Other things in development:
        * crosspost rejection (both cleartext crossposts and based on
                messageid) to limit crossposting on multi-list sites (where
                the lists are interrelated, and there's the occasional nit
                who insists on posting their message to multiple lists).
        * repost rejection (based on message CRC/MD5/etc) - identify messages
                which have been posted to the list(s) in the recent past and
                refuse to repost them.  Admins can bypass this, but its chief
                reason is to deal with people who have the habit of resending
                something because they think they didn't send it the first
                time because they didn't receive a copy instantaniously.

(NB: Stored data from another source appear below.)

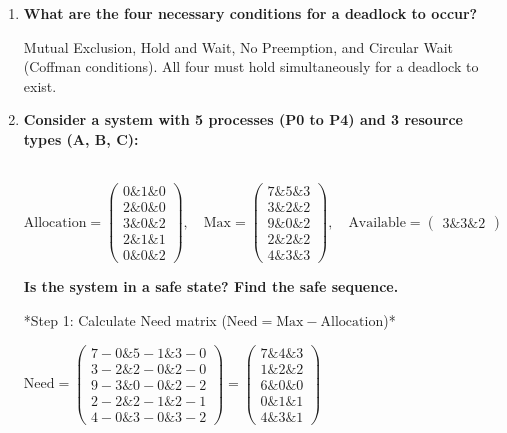 \documentclass[12pt,a4paper]{article}
\newcommand{\Q}[1]{\textbf{#1}\par\noindent\ignorespaces}
\begin{document}
\begin{tcolorbox}[exambox, title={\textbf{Frequently Asked / Viva Questions}}]
\begin{enumerate}[topsep=0pt, label=\textbf{Q\arabic*.}, itemsep=5pt]
  \item \Q{What are the four necessary conditions for a deadlock to occur?}
    Mutual Exclusion, Hold and Wait, No Preemption, and Circular Wait (Coffman conditions). All four must hold simultaneously for a deadlock to exist.
  \item \Q{Consider a system with 5 processes (P0 to P4) and 3 resource types (A, B, C):}\\
    $\text{Allocation} = \begin{pmatrix} 0 \& 1 \& 0 \\ 2 \& 0 \& 0 \\ 3 \& 0 \& 2 \\ 2 \& 1 \& 1 \\ 0 \& 0 \& 2 \end{pmatrix}, \quad \text{Max} = \begin{pmatrix} 7 \& 5 \& 3 \\ 3 \& 2 \& 2 \\ 9 \& 0 \& 2 \\ 2 \& 2 \& 2 \\ 4 \& 3 \& 3 \end{pmatrix}, \quad \text{Available} = \begin{pmatrix} 3 \& 3 \& 2 \end{pmatrix}$\par
    \textbf{Is the system in a safe state? Find the safe sequence.}\par
    *Step 1: Calculate Need matrix ($\text{Need} = \text{Max} - \text{Allocation}$)*\par
    $\text{Need} = \begin{pmatrix} 7-0 \& 5-1 \& 3-0 \\ 3-2 \& 2-0 \& 2-0 \\ 9-3 \& 0-0 \& 2-2 \\ 2-2 \& 2-1 \& 2-1 \\ 4-0 \& 3-0 \& 3-2 \end{pmatrix} = \begin{pmatrix} 7 \& 4 \& 3 \\ 1 \& 2 \& 2 \\ 6 \& 0 \& 0 \\ 0 \& 1 \& 1 \\ 4 \& 3 \& 1 \end{pmatrix}$\par

\end{enumerate}
\end{tcolorbox}
\end{document}
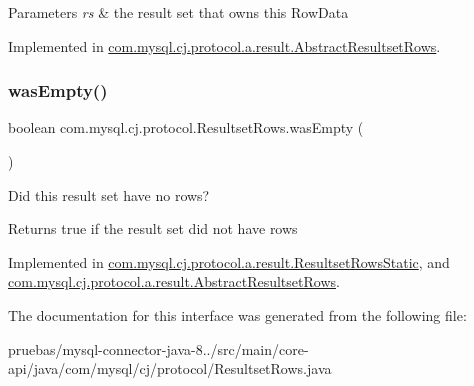 \begin{DoxyParams}{Parameters}
{\em rs} & the result set that \textquotesingle{}owns\textquotesingle{} this Row\+Data \\
\hline
\end{DoxyParams}


Implemented in \mbox{\hyperlink{classcom_1_1mysql_1_1cj_1_1protocol_1_1a_1_1result_1_1_abstract_resultset_rows_aa020316d48045e8ade0aaeddf40d1de6}{com.\+mysql.\+cj.\+protocol.\+a.\+result.\+Abstract\+Resultset\+Rows}}.

\mbox{\label{interfacecom_1_1mysql_1_1cj_1_1protocol_1_1_resultset_rows_a46258b5b85f7536a54d62054403e6cf8}} 
\subsubsection{\texorpdfstring{was\+Empty()}{wasEmpty()}}
{\footnotesize\ttfamily boolean com.\+mysql.\+cj.\+protocol.\+Resultset\+Rows.\+was\+Empty (\begin{DoxyParamCaption}{ }\end{DoxyParamCaption})}

Did this result set have no rows?

\begin{DoxyReturn}{Returns}
true if the result set did not have rows 
\end{DoxyReturn}


Implemented in \mbox{\hyperlink{classcom_1_1mysql_1_1cj_1_1protocol_1_1a_1_1result_1_1_resultset_rows_static_ad18792e2f43667c3dc0b6e41a6de3026}{com.\+mysql.\+cj.\+protocol.\+a.\+result.\+Resultset\+Rows\+Static}}, and \mbox{\hyperlink{classcom_1_1mysql_1_1cj_1_1protocol_1_1a_1_1result_1_1_abstract_resultset_rows_ae97f8b33948868aab21df7320f9f91f4}{com.\+mysql.\+cj.\+protocol.\+a.\+result.\+Abstract\+Resultset\+Rows}}.



The documentation for this interface was generated from the following file\+:\begin{DoxyCompactItemize}
\item 
pruebas/mysql-\/connector-\/java-\/8../src/main/core-\/api/java/com/mysql/cj/protocol/Resultset\+Rows.\+java\end{DoxyCompactItemize}
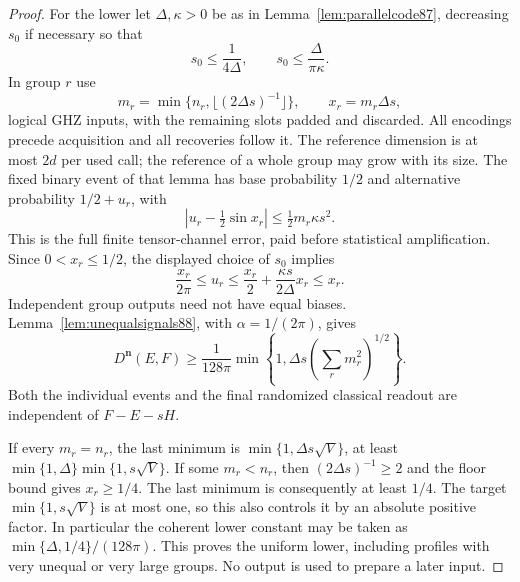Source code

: \begin{proof}
For the lower let $\Delta,\kappa>0$ be as in
Lemma~\ref{lem:parallelcode87}, decreasing $s_0$ if necessary so that
\[
 s_0\le\frac1{4\Delta},\qquad
 s_0\le\frac{\Delta}{\pi\kappa}.
\]
In group $r$ use
\[
 m_r=\min\{n_r,\lfloor(2\Delta s)^{-1}\rfloor\},\qquad
 x_r=m_r\Delta s,
\]
logical GHZ inputs, with the remaining slots padded and discarded.
All encodings precede acquisition and all recoveries follow it.
The reference dimension is at most $2d$ per used call; the reference
of a whole group may grow with its size.
The fixed binary event of that lemma has base probability $1/2$ and
alternative probability $1/2+u_r$, with
\[
 \left|u_r-\tfrac12\sin x_r\right|
       \le\tfrac12m_r\kappa s^2.
\]
This is the full finite tensor-channel error, paid before statistical
amplification.  Since $0<x_r\le1/2$, the displayed choice of $s_0$
implies
\[
 \frac{x_r}{2\pi}\le u_r
 \le\frac{x_r}{2}+\frac{\kappa s}{2\Delta}x_r\le x_r.
\]
Independent group outputs need not have equal biases.
Lemma~\ref{lem:unequalsignals88}, with $\alpha=1/(2\pi)$, gives
\begin{equation}\label{eq:profilelowerfinite88}
 D^{\boldsymbol n}(E,F)\ge
 \frac1{128\pi}\min\left\{1,
                      \Delta s\left(\sum_r m_r^2\right)^{1/2}\right\}.
\end{equation}
Both the individual events and the final randomized classical
readout are independent of $F-E-sH$.

If every $m_r=n_r$, the last minimum is
$\min\{1,\Delta s\sqrt V\}$, at least
$\min\{1,\Delta\}\min\{1,s\sqrt V\}$.
If some $m_r<n_r$, then $(2\Delta s)^{-1}\ge2$ and the floor bound
gives $x_r\ge1/4$.  The last minimum is consequently at least $1/4$.
The target $\min\{1,s\sqrt V\}$ is at most one, so this also controls
it by an absolute positive factor.  In particular the coherent lower
constant may be taken as $\min\{\Delta,1/4\}/(128\pi)$.
This proves the uniform lower, including profiles with very unequal
or very large groups.  No output is used to prepare a later input.
\end{proof}

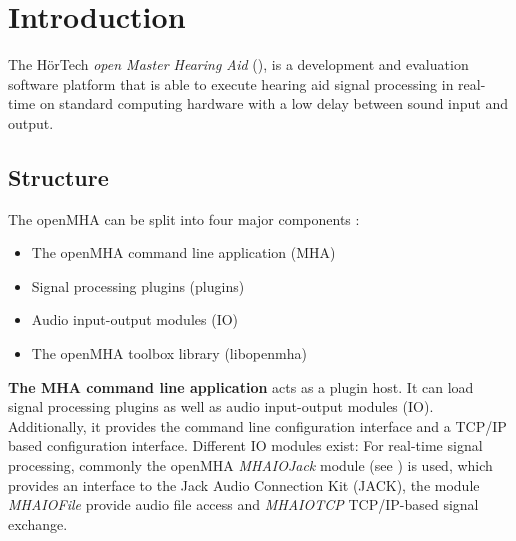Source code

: 
\section{Introduction}
The H\"{o}rTech \emph{open Master Hearing Aid} (\mha), is a development
and evaluation software platform that is able to execute hearing aid signal
processing in real-\/time on standard computing hardware with a low delay
between sound input and output.

\subsection{Structure}\label{index_str}
The openMHA can be split into four major components :
\begin{itemize}
\item The openMHA command line application (MHA)
\item Signal processing plugins (plugins)
\item Audio input-\/output modules (IO)
\item The openMHA toolbox library (libopenmha)
\end{itemize} 

{\bf The MHA command line application} acts as a plugin host. It can load signal processing plugins as well as audio input-\/output modules (IO). Additionally, it provides the command line configuration interface and a TCP/IP based configuration interface. Different IO modules exist: For real-\/time signal processing, commonly the openMHA \emph{MHAIOJack} module (see \PluginManual) is used, which provides an interface to the Jack Audio Connection Kit (JACK), the module \emph{MHAIOFile} provide audio file access and \emph{MHAIOTCP} TCP/IP-\/based signal exchange.

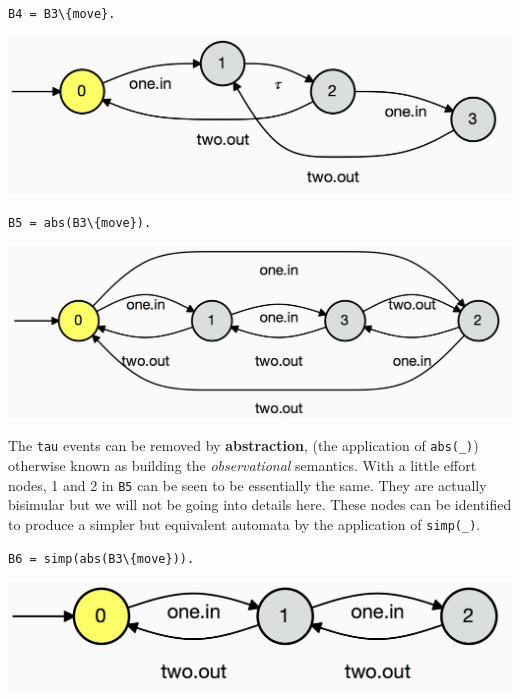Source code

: \documentclass[]{article}
\begin{document}
\begin{minipage}{0.45\textwidth}
\noindent\begin{center}\verb$B4 = B3\{move}.$

 \includegraphics[scale=0.15]{B4.jpg} \end{center}
 \end{minipage}
\begin{minipage}{0.45\textwidth}
\noindent\begin{center}\verb$B5 = abs(B3\{move}).$

 \includegraphics[scale=0.15]{B5.jpg} \end{center}
 \end{minipage}

The \verb$tau$ events  can be removed by {\bf abstraction}, (the application of \verb$abs(_)$) otherwise known as building the \emph{observational} semantics.  With a little effort nodes, 1 and 2 in \verb$B5$ can be seen to be  essentially the same.  They are actually bisimular but we will not be going into details here. These nodes can be identified to produce a simpler but equivalent automata by the application of \verb$simp(_)$.



\noindent\begin{center}\verb$B6 = simp(abs(B3\{move})).$

 \includegraphics[scale=0.15]{B6.jpg} \end{center}
\end{document}
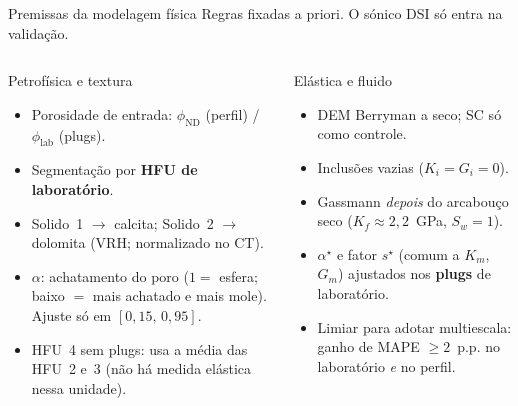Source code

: \documentclass[aspectratio=169,10pt]{beamer}
\newcommand{\philab}{\ensuremath{\phi_{\mathrm{lab}}}}
\newcommand{\phiND}{\ensuremath{\phi_{\mathrm{ND}}}}
\begin{document}
\begin{frame}{Premissas da modelagem física}
  \footnotesize
  Regras fixadas a priori. O sónico DSI só entra na validação.
  \vspace{0.06cm}
  \begin{columns}[T,onlytextwidth]
    \begin{block}{Petrofísica e textura}
      \scriptsize
      \begin{itemize}
        \item Porosidade de entrada: \phiND{} (perfil) / \philab{} (plugs).
        \item Segmentação por \textbf{HFU de laboratório}.
        \item Solido~1 $\rightarrow$ calcita; Solido~2 $\rightarrow$ dolomita
              (VRH; normalizado no CT).
        \item $\alpha$: achatamento do poro ($1=$ esfera; baixo $=$ mais
              achatado e mais mole). Ajuste só em $[0{,}15,\,0{,}95]$.
        \item HFU~4 sem plugs: usa a média das HFU~2 e~3
              (não há medida elástica nessa unidade).
      \end{itemize}
    \end{block}
    \begin{block}{Elástica e fluido}
      \scriptsize
      \begin{itemize}
        \item DEM Berryman a seco; SC só como controle.
        \item Inclusões vazias ($K_i = G_i = 0$).
        \item Gassmann \emph{depois} do arcabouço seco
              ($K_f \approx 2{,}2$~GPa, $S_w = 1$).
        \item $\alpha^\star$ e fator $s^\star$ (comum a $K_m$, $G_m$)
              ajustados nos \textbf{plugs} de laboratório.
        \item Limiar para adotar multiescala: ganho de MAPE $\geq 2$~p.p.
              no laboratório \emph{e} no perfil.
      \end{itemize}
    \end{block}
  \end{columns}
\end{frame}
\end{document}
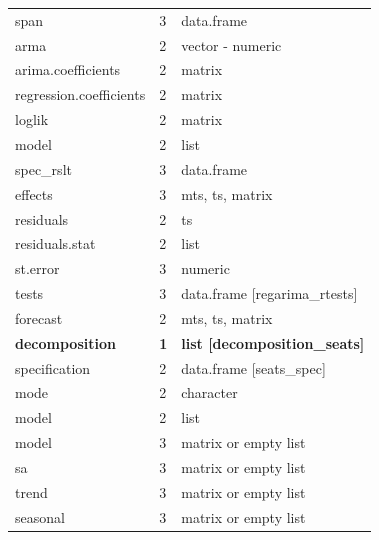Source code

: \documentclass[article]{jss}
\begin{document}
\begin{longtable}[t]{lll}
\hspace{3em}span & 3 & data.frame\\
\addlinespace
\hspace{2em}arma & 2 & vector - numeric\\
\hspace{2em}arima.coefficients & 2 & matrix\\
\hspace{2em}regression.coefficients & 2 & matrix\\
\hspace{2em}loglik & 2 & matrix\\
\hspace{2em}model & 2 & \vphantom{1} list\\
\addlinespace
\hspace{3em}spec\_rslt & 3 & data.frame\\
\hspace{3em}effects & 3 & mts, ts, matrix\\
\hspace{2em}residuals & 2 & ts\\
\hspace{2em}residuals.stat & 2 & list\\
\hspace{3em}st.error & 3 & numeric\\
\addlinespace
\hspace{3em}tests & 3 & data.frame [regarima\_rtests]\\
\hspace{2em}forecast & 2 & mts, ts, matrix\\
\textbf{\hspace{1em}decomposition} & \textbf{1} & \textbf{list [decomposition\_seats]}\\
\hspace{2em}specification & 2 & data.frame [seats\_spec]\\
\hspace{2em}mode & 2 & character\\
\addlinespace
\hspace{2em}model & 2 & list\\
\hspace{3em}model & 3 & matrix or empty list\\
\hspace{3em}sa & 3 & matrix or empty list\\
\hspace{3em}trend & 3 & matrix or empty list\\
\hspace{3em}seasonal & 3 & matrix or empty list\\

\end{longtable}
\end{document}
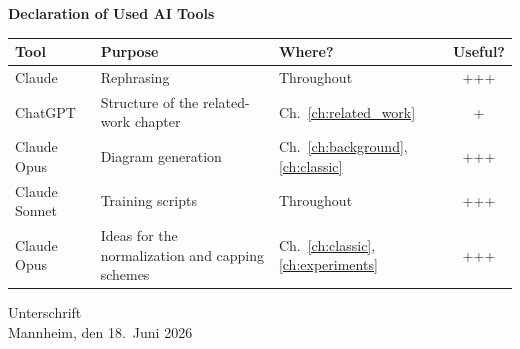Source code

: \documentclass[a4paper,oneside,bibliography=totoc]{scrbook}
\begin{document}
\begin{center}
  \textbf{Declaration of Used AI Tools} \\[.3em]
  \begin{tabularx}{\textwidth}{lXlc}
    \toprule
    Tool & Purpose & Where? & Useful? \\
    \midrule
    Claude & Rephrasing & Throughout & +++ \\
    ChatGPT & Structure of the related-work chapter & Ch.~\ref{ch:related_work} & + \\
    Claude Opus & Diagram generation & Ch.~\ref{ch:background}, \ref{ch:classic} & +++ \\
    Claude Sonnet & Training scripts & Throughout & +++ \\
    Claude Opus & Ideas for the normalization and capping schemes & Ch.~\ref{ch:classic}, \ref{ch:experiments} & +++ \\
    \bottomrule
  \end{tabularx}
\end{center}

\vspace{2cm}
\noindent Unterschrift\\
\noindent Mannheim, den 18.~Juni 2026 \hfill
\end{document}

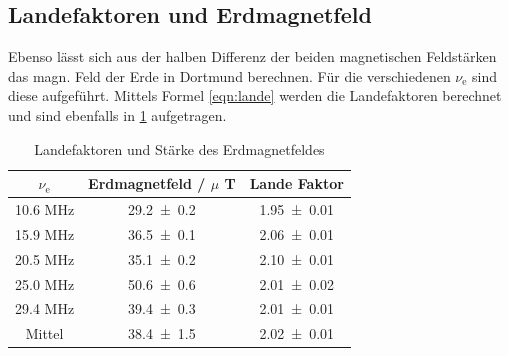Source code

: \subsection{Landefaktoren und Erdmagnetfeld}
Ebenso lässt sich aus der halben Differenz der beiden magnetischen Feldstärken das magn. Feld der Erde in Dortmund berechnen. Für die verschiedenen $\nu_\text{e}$ sind diese aufgeführt.
Mittels Formel \ref{eqn:lande} werden die Landefaktoren berechnet und sind ebenfalls in \ref{tab:lande} aufgetragen.
\begin{table}
  \centering
  \caption{Landefaktoren und Stärke des Erdmagnetfeldes}
  \begin{tabular}{c|c c}
    \toprule
    	$\nu_\text{e}$ & Erdmagnetfeld / $\mu$ T & Lande Faktor \\
    \midrule
       	10.6 MHz & \num{29.2 +- 0.2} & \num{1.95 +- 0.01} \\
	15.9 MHz & \num{36.5 +- 0.1} & \num{2.06 +- 0.01} \\ 
	20.5 MHz & \num{35.1 +- 0.2} & \num{2.10 +- 0.01} \\
	25.0 MHz & \num{50.6 +- 0.6} & \num{2.01 +- 0.02} \\
	29.4 MHz & \num{39.4 +- 0.3} & \num{2.01 +- 0.01} \\
    \midrule
	Mittel & \num{38.4 +- 1.5} & \num{2.02 +- 0.01} \\
    \bottomrule
  \end{tabular}
  \label{tab:lande}
\end{table}

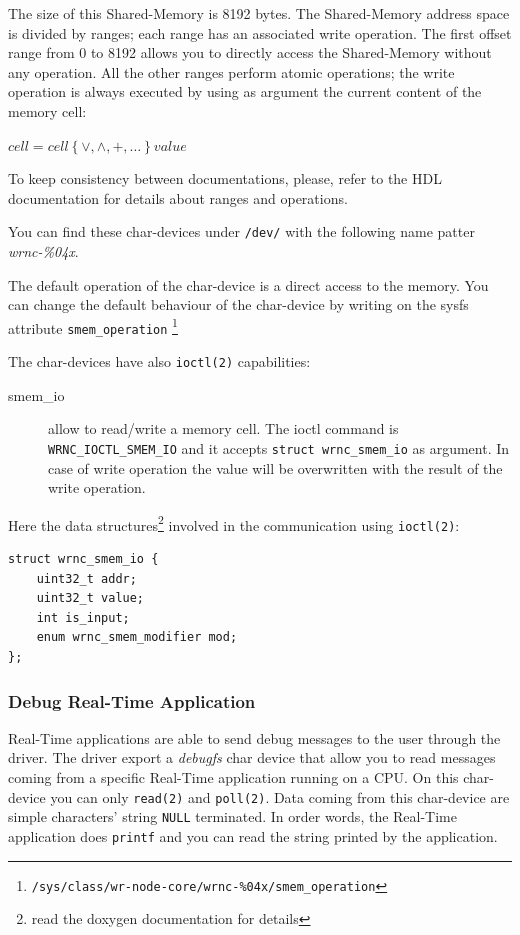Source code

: \documentclass[a4paper,10pt]{article}
\begin{document}
The size of this Shared-Memory is 8192 bytes. The Shared-Memory
address space is divided by ranges; each range has an associated write
operation. The first offset range from 0 to 8192 allows you to
directly access the Shared-Memory without any operation. All the other
ranges perform atomic operations; the write operation is always
executed by using as argument the current content of the memory cell:

\begin{math}
  cell = cell \left\{ \vee, \wedge, +, \dots \right\} value
\end{math}

To keep consistency between documentations, please, refer to the HDL 
documentation for details about ranges and operations.

You can find these char-devices under \texttt{/dev/} with the
following name patter \textit{wrnc-\%04x}.

The default operation of the char-device is a direct access to the 
memory. You can change the default behaviour of the char-device by 
writing on the sysfs attribute \texttt{smem\_operation}
\footnote{\texttt{/sys/class/wr-node-core/wrnc-\%04x/smem\_operation}}
 

The char-devices have also \texttt{ioctl(2)} capabilities:
\begin{description}
  \item[smem\_io] allow to read/write a memory cell. The ioctl command
    is \texttt{WRNC\_IOCTL\_SMEM\_IO} and it accepts \texttt{struct
    wrnc\_smem\_io} as argument. In case of write operation the
    value will be overwritten with the result of the write operation.
\end{description}

Here the data structures\footnote{read the doxygen documentation for 
details} involved in the communication using
\texttt{ioctl(2)}:

\begin{lstlisting}
struct wrnc_smem_io {
	uint32_t addr;
	uint32_t value;
	int is_input;
	enum wrnc_smem_modifier mod;
};
\end{lstlisting}

\subsubsection{Debug Real-Time Application}%
Real-Time applications are able to send debug messages to the user
through the driver. The driver export a \textit{debugfs} char device
that allow you to read messages coming from a specific Real-Time
application running on a CPU. On this char-device you can only
\texttt{read(2)} and \texttt{poll(2)}. Data coming from this char-device
are simple characters' string \texttt{NULL} terminated. In order words,
the Real-Time application does \texttt{printf} and you can read the
string printed by the application.
\end{document}
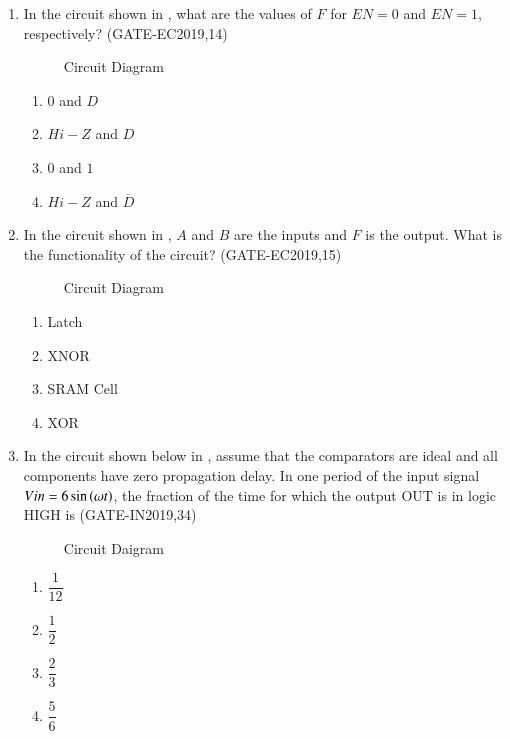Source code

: \begin{enumerate}[label=\arabic*.,ref=\theenumi]
\item In the circuit shown
	in ,
	what are the values of $F$ for $EN=0$ and $EN=1$,  respectively?
 \hfill(GATE-EC2019,14)  

\begin{figure}[H]
    \centering
    \resizebox{0.75\columnwidth}{!}{%
    
	}
    \caption{Circuit Diagram}
	\label{fig:GATE-EC2019,14} 
\end{figure}
\begin{enumerate}
    \item $0$ and $D$
    \item $Hi-Z$ and $D$
    \item $0$ and $1$
    \item $Hi-Z$ and $\overline{D}$
\end{enumerate}
\item In the circuit shown
	   in ,
	$A$ and $B$ are the inputs and $F$ is the output. What is the functionality of the circuit?
           \hfill(GATE-EC2019,15)
           
\begin{figure}[H]
\centering
\resizebox{0.5\columnwidth}{!}{%

	}
\caption{Circuit Diagram}
	   \label{fig:GATE-EC2019,15}
\end{figure}
\begin{enumerate}
\item Latch
\item XNOR
\item SRAM Cell
\item XOR
\end{enumerate}

\item In the circuit shown below in 
	    ,
	 assume that the comparators are ideal and all components have zero propagation delay. In one period of the input signal $Vin=6\sin\left(\omega t\right)$, the fraction of the time for which the output OUT is in logic HIGH is 
		                 \hfill(GATE-IN2019,34)
\begin{figure}[H]
\centering
\resizebox{0.75\columnwidth}{!}{%
    
	}
	    \caption{Circuit Daigram}
	    \label{fig:GATE-IN2019,34}
     \end{figure}
\begin{enumerate}
	\item $\dfrac{1}{12}$
	\item $\dfrac{1}{2}$
	\item $\dfrac{2}{3}$
	\item $\dfrac{5}{6}$
\end{enumerate}



\end{enumerate}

        * subscription probing.  Majordomo doesn't send messages with unique
                envelope senders (encoded to the recipient id), so sometimes,
                users with forwarding services, or just plain crappy ISPs
                generate bounces from which the actual subscriber cannot be
                ascertained.  With this filter, I hope to be able to send
                subscription probes either to the entire subscriber list, or
                just to a select group, and _automatically_ identify
                problem addresses.

The above filters, running on the submission side of the list (BEFORE passing the message to majordomo) works in conjunction with a sister set of filters which are installed on the owner-listname aliases (in our case, right on the list host, and this filter in turn forwards the results to the individual admins):

        * truncate digests (you _really_ don't want to receive all the bounced
                digest bodies on large, traffic-intensive lists)
        * other bounce cleanup (AOL "braindead" explanation block at the top
                of their bounces, some noise in majordomo/archiving stuff)
        * bounce categorization (MBFULL, MAILBLOCK, HARDBOUNCE, etc) based on
                characteristics of delivery bounces
        * non-subscriber explanations (majordomo kicks the non-sub bounce to
                the listowner).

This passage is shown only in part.